La démographie plombe le développement économique du Sahel

Une rapide croissance de la population, un profil d’âge très jeune, un taux de fécondité très élevé et une urbanisation forte et non contrôlée, telles sont quelques-unes des spécificités du Sahel identifiées par le très chevronné Atlantic Council (Etats Unis). Pour ce travail bien documente, il bénéficia du professionnalisme de deux consultants dont Stephen Smith, reconnu par son expertise et ses écrits sur la région.

Ahmedou Ould Abdallah, President centre4s.org

A ces données s’ajoutent, et y sont liées, les violences toujours, en expansion, de groupes terroristes. Ils trouvent dans ce Sahel un espace géographique et politique des plus favorables.

La démographie au coeur

Les réalités identifiées par l’Atlantic Council submergeront elles les capacités des Etats du Sahel à produire des emplois et des biens publics en quantités nécessaires ? Permettront-elles, en même temps, une lutte victorieuse, armée ou autre, contre le terrorisme? La pertinence des questions est d’autant plus manifeste que d’autres adversités majeures fragilisent socialement et donc politiquement le Sahel.

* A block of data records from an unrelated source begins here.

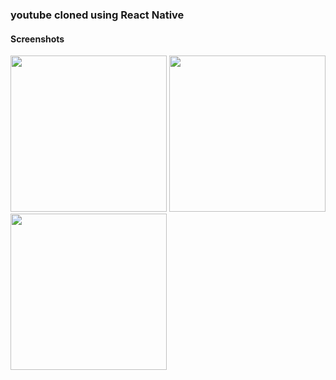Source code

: ### youtube cloned using React Native

#### Screenshots

<p>
  <img style="height: 250px;" src="https://user-images.githubusercontent.com/66674500/147114192-a8e54bb0-e8d7-4722-ad94-40e8460a6c06.png" />
  <img style="height: 250px;" src="https://user-images.githubusercontent.com/66674500/147114236-8f49b29c-2d91-4e0c-bd36-6fdd7da5ca80.png" />
  <img style="height: 250px;" src="https://user-images.githubusercontent.com/66674500/147114726-8df0d5ca-3e9c-475b-90c0-bdc979c82342.png" />
</p>
 <!-- 
![1](https://user-images.githubusercontent.com/66674500/147114192-a8e54bb0-e8d7-4722-ad94-40e8460a6c06.png)
![2](https://user-images.githubusercontent.com/66674500/147114236-8f49b29c-2d91-4e0c-bd36-6fdd7da5ca80.png)
![3](https://user-images.githubusercontent.com/66674500/147114726-8df0d5ca-3e9c-475b-90c0-bdc979c82342.png)
 -->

Sans parler des menaces liées aux questions environnementales qui méritent plus d’attentions et de ressources, parmi ces adversités majeures, émergent ainsi des multiples mais fructueux et dangereux trafics de drogues, de cigarettes et de migrants. Pour leurs lucratives opérations illégales, les trafiquants font essentiellement appel aux solidarités communautaires. C’est ainsi qu’ils ‘’retribalisent’’, c’est-à-dire déconstruisent les services publics nationaux hérités des administrations coloniales. Très  souvent  les douanes, la police et les autres forces de sécurité et sans doute aussi les politiques, ressentent plus de loyauté à ces contrebandiers qu’à l’état moderne en construction. Face à tant de priorités contradictoires, les gouvernements, souvent affaiblis, laissent la démographie à l’état naturel, galopante.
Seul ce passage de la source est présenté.